A collection of 2,500 leaked internal documents from Google filled with details about data the company collects is authentic, the company confirmed today. Until now, Google had refused to comment on the materials.
The documents in question detail data that Google is keeping track of, some of which may be used in its closely guarded search ranking algorithm. The documents offer an unprecedented — though still murky — look under the hood of one of the most consequential systems shaping the web.
“We would caution against making inaccurate assumptions about Search based on out-of-context, outdated, or incomplete information,” Google spokesperson Davis Thompson told The Verge in an email. “We’ve shared extensive information about how Search works and the types of factors that our systems weigh, while also working to protect the integrity of our results from manipulation.”
The existence of the leaked material was first outlined by search engine optimization (SEO) experts Rand Fishkin and Mike King, who each published initial analyses of the documents and their contents earlier this week.

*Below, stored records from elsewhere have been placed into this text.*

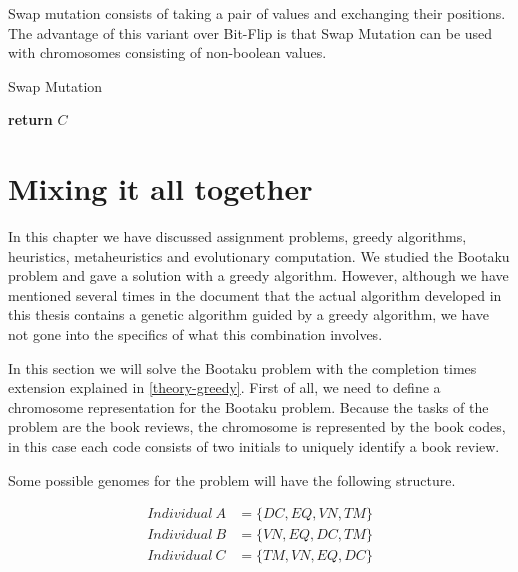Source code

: Swap mutation consists of taking a pair of values and exchanging their positions. The advantage of this variant over Bit-Flip is that Swap Mutation can be used with chromosomes consisting of non-boolean values. 

\begin{algorithm}[H]
    \caption{Swap Mutation}
    \label{theory-ga-sm}
    \begin{algorithmic}[1]
            \EndWhile
            \State \textbf{return} $C$
        \EndProcedure
    \end{algorithmic}
\end{algorithm}



\section{Mixing it all together}

In this chapter we have discussed assignment problems, greedy algorithms, heuristics, metaheuristics and evolutionary computation. We studied the Bootaku problem and gave a solution with a greedy algorithm. However, although we have mentioned several times in the document that the actual algorithm developed in this thesis contains a genetic algorithm guided by a greedy algorithm, we have not gone into the specifics of what this combination involves.

In this section we will solve the Bootaku problem with the completion times extension explained in \ref{theory-greedy}. First of all, we need to define a chromosome representation for the Bootaku problem. Because the tasks of the problem are the book reviews, the chromosome is represented by the book codes, in this case each code consists of two initials to uniquely identify a book review.

Some possible genomes for the problem will have the following structure.

\begin{align}
    Individual\ A &= \{ DC, EQ, VN, TM \}\\
    Individual\ B &= \{ VN, EQ, DC, TM \}\\
    Individual\ C &= \{ TM, VN, EQ, DC \}
\end{align}

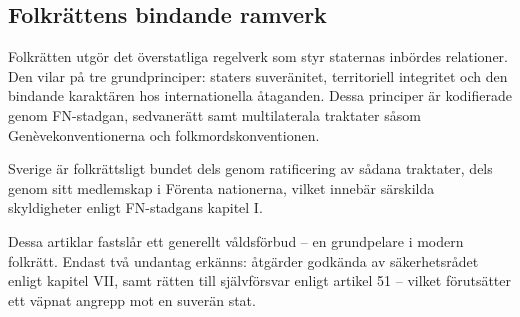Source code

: %
%


\subsection{Folkrättens bindande ramverk}

Folkrätten utgör det överstatliga regelverk som styr staternas inbördes relationer. 
Den vilar på tre grundprinciper: staters suveränitet, territoriell integritet och den 
bindande karaktären hos internationella åtaganden. Dessa principer är kodifierade genom FN-stadgan, 
sedvanerätt samt multilaterala traktater såsom Genèvekonventionerna och folkmordskonventionen.

Sverige är folkrättsligt bundet dels genom ratificering av sådana traktater, dels genom sitt 
medlemskap i Förenta nationerna, vilket innebär särskilda skyldigheter enligt FN-stadgans kapitel I.



Dessa artiklar fastslår ett generellt våldsförbud – en grundpelare i modern folkrätt. Endast två undantag erkänns: åtgärder godkända av säkerhetsrådet enligt kapitel VII, samt rätten till självförsvar enligt artikel 51 – vilket förutsätter ett väpnat angrepp mot en suverän stat.


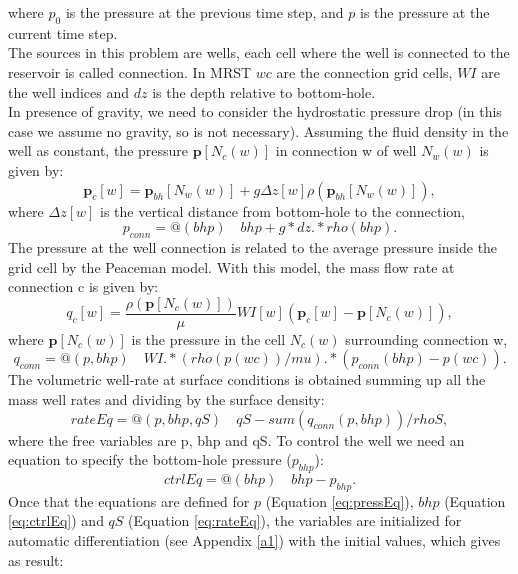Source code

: \documentclass[12pt]{report}
\begin{document}
where $p_0$ is the pressure at the previous time step, and $p$ is the pressure at the current time step.\\ 
The sources in this problem are wells, each cell where the well is connected to the reservoir is called
connection. In MRST $wc$ are the connection grid cells, $WI$ are the well indices and $dz$ is the depth
relative to bottom-hole. \\
In presence of gravity, we need to consider the hydrostatic pressure drop (in this case we assume no gravity, so is not necessary).
Assuming the fluid density in the well as constant, the pressure $\mathbf{p}[N_c(w)]$ in connection w
of well $N_w(w)$ is given by:
$$\mathbf{p}_c[w]=\mathbf{p}_{bh}[N_w(w)]+g \Delta z[w]\rho(\mathbf{p}_{bh}[N_w(w)]),$$
where $\Delta z[w]$ is the vertical distance from bottom-hole to the connection, 
$$p_{conn}=@(bhp)\quad bhp+g*dz.*rho(bhp).$$
The pressure at the well connection is related to the average 
pressure inside the grid cell by the Peaceman model. With this model, the mass flow rate at connection c 
is given by:
$$q_c[w]=\frac{\rho(\mathbf{p}[N_c(w)])}{\mu}WI[w](\mathbf{p}_c[w]-\mathbf{p}[N_c(w)]),$$
where $\mathbf{p}[N_c(w)]$ is the pressure in the cell $N_c(w)$ surrounding connection w,
$$q_{conn}=@(p,bhp) \quad WI.*(rho(p(wc))/mu).*(p_{conn}(bhp)-p(wc)).$$
The volumetric well-rate at surface conditions is obtained summing up all the mass well rates and dividing by the 
surface density:
\begin{equation}\label{eq:rateEq}
 rateEq=@(p,bhp,qS) \quad qS-sum(q_{conn}(p,bhp))/rhoS,
\end{equation}
where the free variables are p, bhp and qS. To control the well we need an equation to specify 
the bottom-hole pressure ($p_{bhp}$):
\begin{equation}\label{eq:ctrlEq}
 ctrlEq=@(bhp)\quad bhp-p_{bhp}.
\end{equation}
Once that the equations are defined for $p$ (Equation \eqref{eq:pressEq}), $bhp$ (Equation \eqref{eq:ctrlEq})
and $qS$ (Equation \eqref{eq:rateEq}), the variables are initialized for automatic differentiation (see Appendix \ref{a1})
with the initial values, which gives as result:
\end{document}
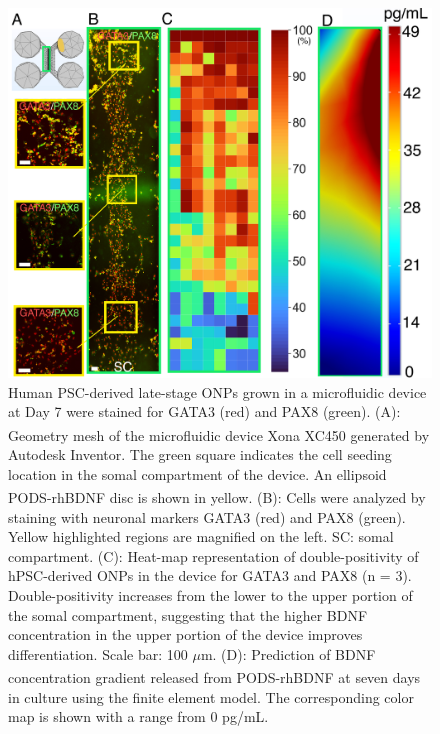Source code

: \documentclass[review]{elsarticle}
\begin{document}
\begin{figure}
	\begin{center}
		\includegraphics[width=13cm]{Fig_7.jpg}
	\end{center}
	\caption{Human PSC-derived late-stage ONPs grown in a microfluidic device at Day 7 were stained for GATA3 (red) and PAX8 (green). (A): Geometry mesh of the microfluidic device Xona\textsuperscript{\texttrademark} XC450 generated by Autodesk Inventor. The green square indicates the cell seeding location in the somal compartment of the device. An ellipsoid PODS\textsuperscript{\textregistered}-rhBDNF disc is shown in yellow. (B): Cells were analyzed by staining with neuronal markers GATA3 (red) and PAX8 (green). Yellow highlighted regions are magnified on the left. SC: somal compartment. (C): Heat-map representation of double-positivity of hPSC-derived ONPs in the device for GATA3 and PAX8 (n = 3). Double-positivity increases from the lower to the upper portion of the somal compartment, suggesting that the higher BDNF concentration in the upper portion of the device improves differentiation. Scale bar: 100 $\mu$m. (D): Prediction of BDNF concentration gradient released from PODS\textsuperscript{\textregistered}-rhBDNF at seven days in culture using the finite element model.  The corresponding color map is shown with a range from 0 pg/mL.
	}
\end{figure}
\end{document}
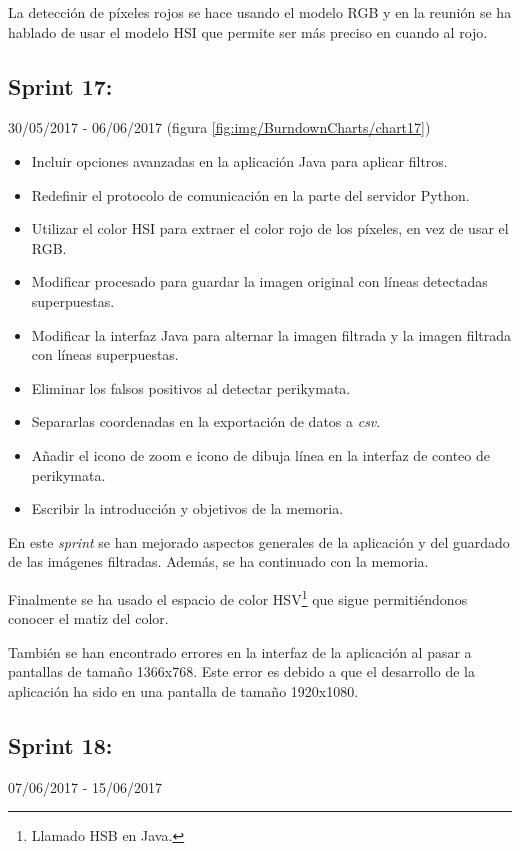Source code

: La detección de píxeles rojos se hace usando el modelo RGB \cite{wiki:RGB} y en la reunión se ha hablado de usar el modelo HSI \cite{wiki:spaceHSV_HSI_HSL} que permite ser más preciso en cuando al rojo.

\newpage

\subsection{Sprint 17:}
30/05/2017 - 06/06/2017 (figura \ref{fig:img/BurndownCharts/chart17})
\begin{itemize}
    \item Incluir opciones avanzadas en la aplicación Java para aplicar filtros. 
    \item Redefinir el protocolo de comunicación en la parte del servidor Python.
    \item Utilizar el color HSI para extraer el color rojo de los píxeles, en vez de usar el RGB.
    \item Modificar procesado para guardar la imagen original con líneas detectadas superpuestas.
    \item Modificar la interfaz Java para alternar la imagen filtrada y la imagen filtrada con líneas superpuestas.
    \item Eliminar los falsos positivos al detectar perikymata.
    \item Separarlas coordenadas en la exportación de datos a \textit{csv}.
    \item Añadir el icono de zoom e icono de dibuja línea en la interfaz de conteo de perikymata.
    \item Escribir la introducción y objetivos de la memoria.
\end{itemize}

En este \textit{sprint} se han mejorado aspectos generales de la aplicación y del guardado de las imágenes filtradas. Además, se ha continuado con la memoria.

Finalmente se ha usado el espacio de color HSV\footnote{Llamado HSB en Java.} que sigue permitiéndonos conocer el matiz del color.

También se han encontrado errores en la interfaz de la aplicación al pasar a pantallas de tamaño 1366x768. Este error es debido a que el desarrollo de la aplicación ha sido en una pantalla de tamaño 1920x1080.

\subsection{Sprint 18:}
07/06/2017 - 15/06/2017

Google did not respond to The Verge’s multiple requests for comment yesterday about the authenticity of the leak.
The leak is likely to cause ripples across the SEO industry
The leaked material suggests that Google collects and potentially uses data that company representatives have said does not contribute to ranking webpages in Google Search, like clicks, Chrome user data, and more. The thousands of pages of documents act as a repository of information for Google employees, but it’s not clear what pieces of data detailed are actually used to rank search content — the information could be out of date, used strictly for training purposes, or collected but not used for Search specifically. The documents also do not reveal how different elements are weighted in search, if at all.

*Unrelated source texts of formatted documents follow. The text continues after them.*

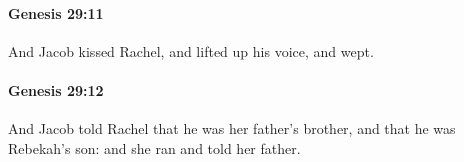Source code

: 		\paragraph{Genesis 29:11} %
			\label{GENESIS-29-11}

			And Jacob kissed Rachel, and lifted up his voice, and wept.


		\paragraph{Genesis 29:12} %
			\label{GENESIS-29-12}

			And Jacob told Rachel that he was her father's brother, and that he was Rebekah's son: and she ran and told her father.


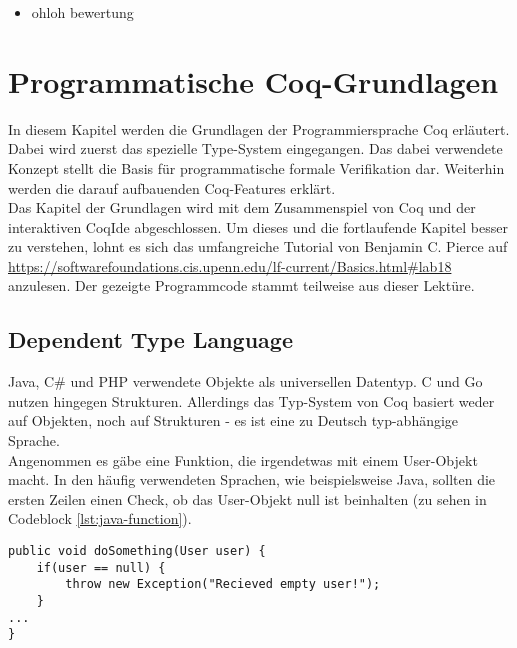 \begin{itemize}
	\item ohloh bewertung
\end{itemize}

\section{Programmatische Coq-Grundlagen}
In diesem Kapitel werden die Grundlagen der Programmiersprache Coq erläutert. Dabei wird zuerst das spezielle Type-System eingegangen. Das dabei verwendete Konzept stellt die Basis für programmatische formale Verifikation dar. Weiterhin werden die darauf aufbauenden Coq-Features erklärt.\\
Das Kapitel der Grundlagen wird mit dem Zusammenspiel von Coq und der interaktiven CoqIde abgeschlossen. Um dieses und die fortlaufende Kapitel besser zu verstehen, lohnt es sich das umfangreiche Tutorial von Benjamin C. Pierce auf \url{https://softwarefoundations.cis.upenn.edu/lf-current/Basics.html#lab18} anzulesen. Der gezeigte Programmcode stammt teilweise aus dieser Lektüre.\cite{Pierce01:COQ}

\subsection{Dependent Type Language}
Java, C\# und PHP verwendete Objekte als universellen Datentyp. C und Go nutzen hingegen Strukturen. Allerdings das Typ-System von Coq basiert weder auf Objekten, noch auf Strukturen - es ist eine zu Deutsch typ-abhängige Sprache.\\
Angenommen es gäbe eine Funktion, die irgendetwas mit einem User-Objekt macht. In den häufig verwendeten Sprachen, wie beispielsweise Java, sollten die ersten Zeilen einen Check, ob das User-Objekt null ist beinhalten (zu sehen in Codeblock \ref{lst:java-function}).
\begin{lstlisting}[language=coq,firstnumber=1,caption=Java Funktion für den initialen Check auf null des User Objektes,label=lst:java-function]
public void doSomething(User user) {
	if(user == null) {
		throw new Exception("Recieved empty user!");
	}
...
}
\end{lstlisting}

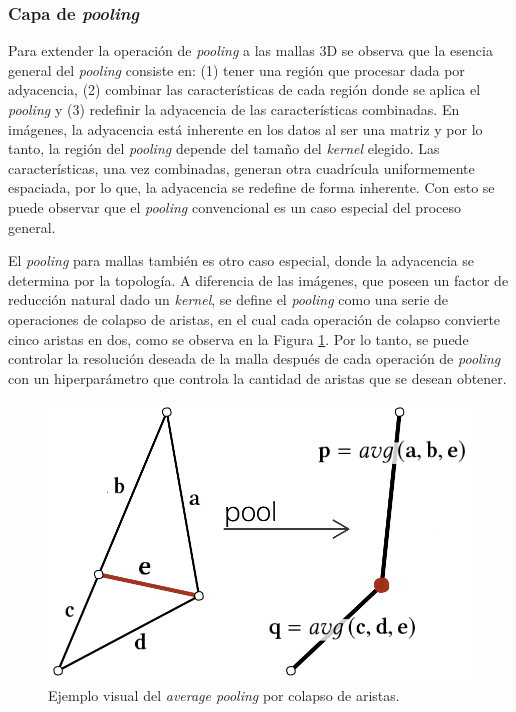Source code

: \subsubsection{Capa de \textit{pooling}}
\label{section:meshcnnPooling}
Para extender la operación de \textit{pooling} a las mallas 3D se observa que la esencia general del \textit{pooling} consiste en: (1) tener una región que procesar dada por adyacencia, (2) combinar las características de cada región donde se aplica el \textit{pooling} y (3) redefinir la adyacencia de las características combinadas. En imágenes, la adyacencia está inherente en los datos al ser una matriz y por lo tanto, la región del \textit{pooling} depende del tamaño del \textit{kernel} elegido. Las características, una vez combinadas, generan otra cuadrícula uniformemente espaciada, por lo que, la adyacencia se redefine de forma inherente. Con esto se puede observar que el \textit{pooling} convencional es un caso especial del proceso general.

El \textit{pooling} para mallas también es otro caso especial, donde la adyacencia se determina por la topología. A diferencia de las imágenes, que poseen un factor de reducción natural dado un \textit{kernel}, se define el \textit{pooling} como una serie de operaciones de colapso de aristas, en el cual cada operación de colapso convierte cinco aristas en dos, como se observa en la Figura \ref{fig:mesh_pool}. Por lo tanto, se puede controlar la resolución deseada de la malla después de cada operación de \textit{pooling} con un hiperparámetro que controla la cantidad de aristas que se desean obtener.

\begin{figure}[h]
    \centering
    \includegraphics[width=0.6\linewidth]{imagenes/methods/mesh_pool_unpool.png}
    \caption[MeshCNN: Ejemplo visual de pooling]{Ejemplo visual del \textit{average pooling} por colapso de aristas.}
    \label{fig:mesh_pool}
\end{figure}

Still, the information made public is likely to cause ripples across the search engine optimization (SEO), marketing, and publishing industries. Google is typically highly secretive about how its search algorithm works, but these documents — along with recent testimony in the US Department of Justice antitrust case — have provided more clarity around what signals Google is thinking about when it comes to ranking websites.

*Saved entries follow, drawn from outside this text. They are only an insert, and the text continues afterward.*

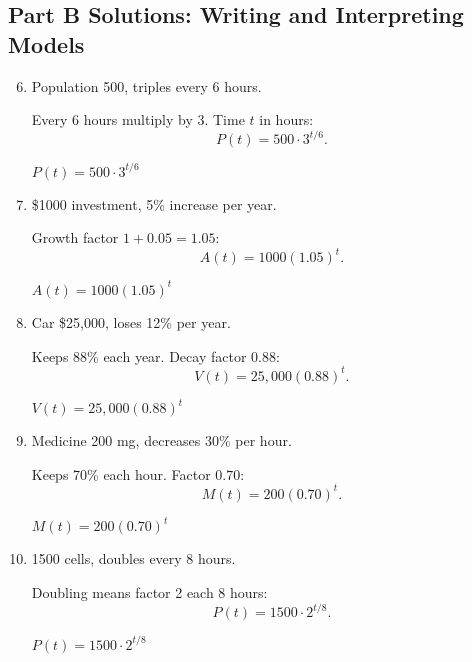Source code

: \documentclass[12pt]{article}
\begin{document}
\subsection*{Part B Solutions: Writing and Interpreting Models}
\begin{enumerate}
  \setcounter{enumi}{5}
  \item Population 500, triples every 6 hours.

  Every 6 hours multiply by 3. Time \(t\) in hours:
  \[
  P(t) = 500 \cdot 3^{t/6}.
  \]

  \(\boxed{P(t) = 500 \cdot 3^{t/6}}\)

  \item \$1000 investment, 5\% increase per year.

  Growth factor \(1 + 0.05 = 1.05\):
  \[
  A(t) = 1000(1.05)^t.
  \]

  \(\boxed{A(t) = 1000(1.05)^t}\)

  \item Car \$25{,}000, loses 12\% per year.

  Keeps 88\% each year. Decay factor \(0.88\):
  \[
  V(t) = 25{,}000(0.88)^t.
  \]

  \(\boxed{V(t) = 25{,}000(0.88)^t}\)

  \item Medicine 200 mg, decreases 30\% per hour.

  Keeps 70\% each hour. Factor \(0.70\):
  \[
  M(t) = 200(0.70)^t.
  \]

  \(\boxed{M(t) = 200(0.70)^t}\)

  \item 1500 cells, doubles every 8 hours.

  Doubling means factor 2 each 8 hours:
  \[
  P(t) = 1500 \cdot 2^{t/8}.
  \]

  \(\boxed{P(t) = 1500 \cdot 2^{t/8}}\)
\end{enumerate}
\end{document}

The choices Google makes on search have a profound impact on anyone relying on the web for business, from small independent publishers to restaurants to online stores. In turn, an industry of people hoping to crack the code or outsmart the algorithm has cropped up, delivering sometimes conflicting answers. Google’s vagueness and mincing of words has not helped, but the influx of internal documents offers, at least, a sense of what the company dominating the web is thinking.